Description of the task: Check each line of the records for "sich"; collect those that have it.

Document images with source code
+-------+

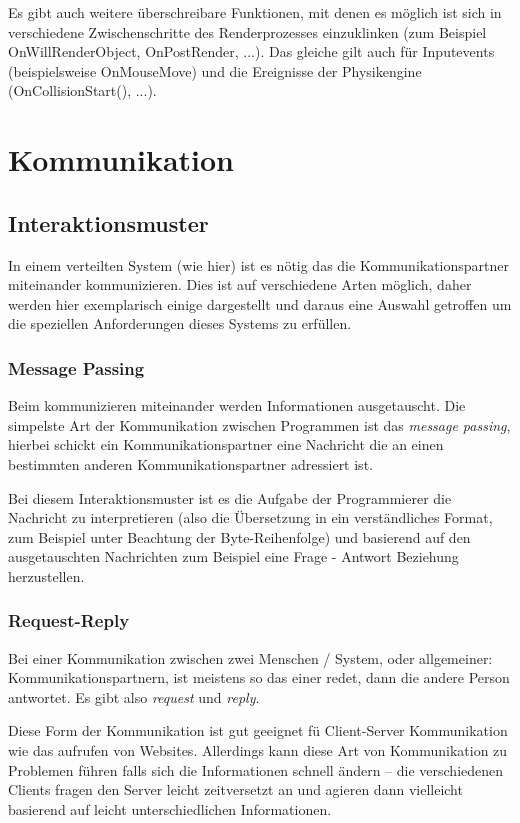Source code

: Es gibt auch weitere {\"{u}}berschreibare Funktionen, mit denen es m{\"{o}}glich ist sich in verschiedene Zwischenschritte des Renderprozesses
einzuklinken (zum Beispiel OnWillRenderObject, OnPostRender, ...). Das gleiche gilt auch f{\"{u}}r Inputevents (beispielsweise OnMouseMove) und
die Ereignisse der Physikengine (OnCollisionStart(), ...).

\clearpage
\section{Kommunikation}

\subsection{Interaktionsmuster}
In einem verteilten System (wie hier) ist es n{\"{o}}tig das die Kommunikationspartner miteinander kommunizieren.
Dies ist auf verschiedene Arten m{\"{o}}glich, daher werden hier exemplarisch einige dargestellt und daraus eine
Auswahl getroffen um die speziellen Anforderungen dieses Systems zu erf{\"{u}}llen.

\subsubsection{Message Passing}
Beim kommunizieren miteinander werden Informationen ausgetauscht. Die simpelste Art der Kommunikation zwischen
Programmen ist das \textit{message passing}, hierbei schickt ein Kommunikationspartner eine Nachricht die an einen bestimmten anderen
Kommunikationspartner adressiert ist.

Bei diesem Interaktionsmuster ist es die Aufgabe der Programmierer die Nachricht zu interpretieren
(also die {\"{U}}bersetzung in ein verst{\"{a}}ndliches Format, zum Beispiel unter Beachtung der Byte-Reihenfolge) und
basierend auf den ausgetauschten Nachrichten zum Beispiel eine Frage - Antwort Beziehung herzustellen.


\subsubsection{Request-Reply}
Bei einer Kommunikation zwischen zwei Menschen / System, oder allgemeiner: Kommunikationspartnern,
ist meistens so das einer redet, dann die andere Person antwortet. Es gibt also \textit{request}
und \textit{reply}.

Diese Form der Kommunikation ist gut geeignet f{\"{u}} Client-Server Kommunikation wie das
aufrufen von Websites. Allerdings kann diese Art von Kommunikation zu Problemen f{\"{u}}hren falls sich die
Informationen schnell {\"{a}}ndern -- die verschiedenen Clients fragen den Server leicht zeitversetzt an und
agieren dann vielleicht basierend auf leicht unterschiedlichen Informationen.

+-------+

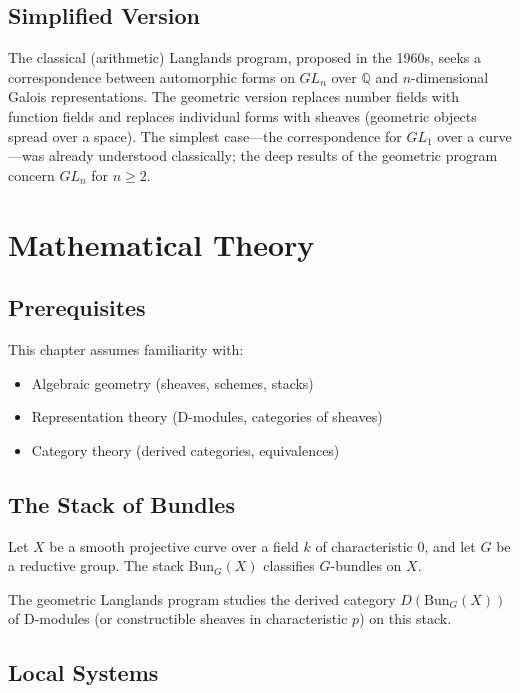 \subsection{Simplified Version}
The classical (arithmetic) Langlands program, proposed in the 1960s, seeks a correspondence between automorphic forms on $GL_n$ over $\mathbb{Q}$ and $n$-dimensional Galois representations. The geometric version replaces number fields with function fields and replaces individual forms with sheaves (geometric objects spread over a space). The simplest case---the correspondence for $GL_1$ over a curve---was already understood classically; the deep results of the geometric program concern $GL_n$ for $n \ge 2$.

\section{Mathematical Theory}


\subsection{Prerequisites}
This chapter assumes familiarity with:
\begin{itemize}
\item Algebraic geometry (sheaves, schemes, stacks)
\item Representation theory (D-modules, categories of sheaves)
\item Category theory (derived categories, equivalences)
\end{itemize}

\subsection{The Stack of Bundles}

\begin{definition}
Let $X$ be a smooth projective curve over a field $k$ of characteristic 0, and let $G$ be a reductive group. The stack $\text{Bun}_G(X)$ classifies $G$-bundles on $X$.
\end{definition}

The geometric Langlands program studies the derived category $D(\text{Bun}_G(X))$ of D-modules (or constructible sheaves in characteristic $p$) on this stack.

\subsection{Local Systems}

+-------+

Answer to this exercise:
: Es gibt auch weitere {\"{u}}berschreibare Funktionen, mit denen es m{\"{o}}glich ist sich in verschiedene Zwischenschritte des Renderprozesses
aufrufen von Websites. Allerdings kann diese Art von Kommunikation zu Problemen f{\"{u}}hren falls sich die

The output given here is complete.